┌────────

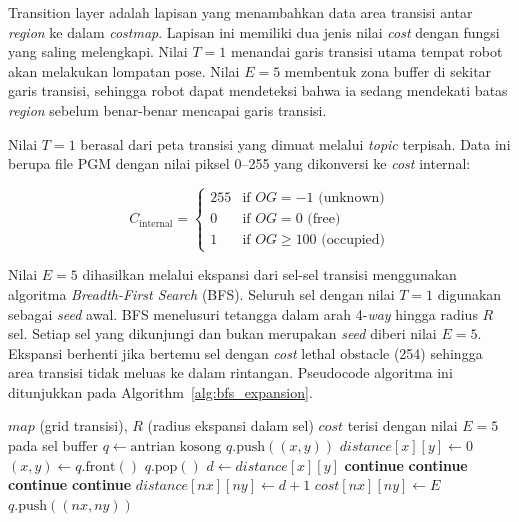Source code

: Transition layer adalah lapisan yang menambahkan data area transisi
antar \emph{region} ke dalam \emph{costmap}. Lapisan ini memiliki dua
jenis nilai \emph{cost} dengan fungsi yang saling melengkapi. Nilai $T = 1$
menandai garis transisi utama tempat robot akan melakukan lompatan
pose. Nilai $E = 5$ membentuk zona buffer di sekitar garis transisi,
sehingga robot dapat mendeteksi bahwa ia sedang mendekati batas
\emph{region} sebelum benar-benar mencapai garis transisi. 

Nilai $T = 1$ berasal dari peta transisi yang dimuat melalui
\emph{topic} terpisah. Data ini berupa file PGM dengan nilai piksel
0--255 yang dikonversi ke \emph{cost} internal:

\begin{equation}
C_{\text{internal}} = \begin{cases}
255 & \text{if } OG = -1 \text{ (unknown)} \\
0   & \text{if } OG = 0 \text{ (free)} \\
1   & \text{if } OG \geq 100 \text{ (occupied)}
\end{cases}
\end{equation}

Nilai $E = 5$ dihasilkan melalui ekspansi dari sel-sel transisi
menggunakan algoritma \emph{Breadth-First Search} (BFS). Seluruh sel
dengan nilai $T = 1$ digunakan sebagai \emph{seed} awal. BFS
menelusuri tetangga dalam arah 4-\emph{way} hingga radius $R$ sel.
Setiap sel yang dikunjungi dan bukan merupakan \emph{seed} diberi
nilai $E = 5$. Ekspansi berhenti jika bertemu sel dengan \emph{cost}
lethal obstacle (254) sehingga area transisi tidak meluas ke dalam
rintangan. Pseudocode algoritma ini ditunjukkan pada
Algorithm~\ref{alg:bfs_expansion}.

\begin{algorithm}[H]
\caption{BFS Expansion untuk Transition Layer}
\label{alg:bfs_expansion}
\begin{algorithmic}[1]
\Require $map$ (grid transisi), $R$ (radius ekspansi dalam sel)
\Ensure $cost$ terisi dengan nilai $E = 5$ pada sel buffer
\State $q \gets \text{antrian kosong}$
    \State $q.\text{push}((x, y))$
    \State $distance[x][y] \gets 0$
\EndFor
{}
    \State $(x, y) \gets q.\text{front}()$
    \State $q.\text{pop}()$
    \State $d \gets distance[x][y]$
        \State \textbf{continue}
    \EndIf
            \State \textbf{continue}
        \EndIf
            \State \textbf{continue}
        \EndIf
            \State \textbf{continue}
        \EndIf
        \State $distance[nx][ny] \gets d + 1$
            \State $cost[nx][ny] \gets E$
        \EndIf
        \State $q.\text{push}((nx, ny))$
    \EndFor
\EndWhile
\end{algorithmic}
\end{algorithm}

└────────

• WORK INSTRUCTION: Please report all lines in the entries where "emph" appears.

• EXERCISE OUTPUT:
antar \emph{region} ke dalam \emph{costmap}. Lapisan ini memiliki dua
jenis nilai \emph{cost} dengan fungsi yang saling melengkapi. Nilai $T = 1$
\emph{region} sebelum benar-benar mencapai garis transisi. 
\emph{topic} terpisah. Data ini berupa file PGM dengan nilai piksel
0--255 yang dikonversi ke \emph{cost} internal:
menggunakan algoritma \emph{Breadth-First Search} (BFS). Seluruh sel
dengan nilai $T = 1$ digunakan sebagai \emph{seed} awal. BFS
menelusuri tetangga dalam arah 4-\emph{way} hingga radius $R$ sel.
Setiap sel yang dikunjungi dan bukan merupakan \emph{seed} diberi
nilai $E = 5$. Ekspansi berhenti jika bertemu sel dengan \emph{cost}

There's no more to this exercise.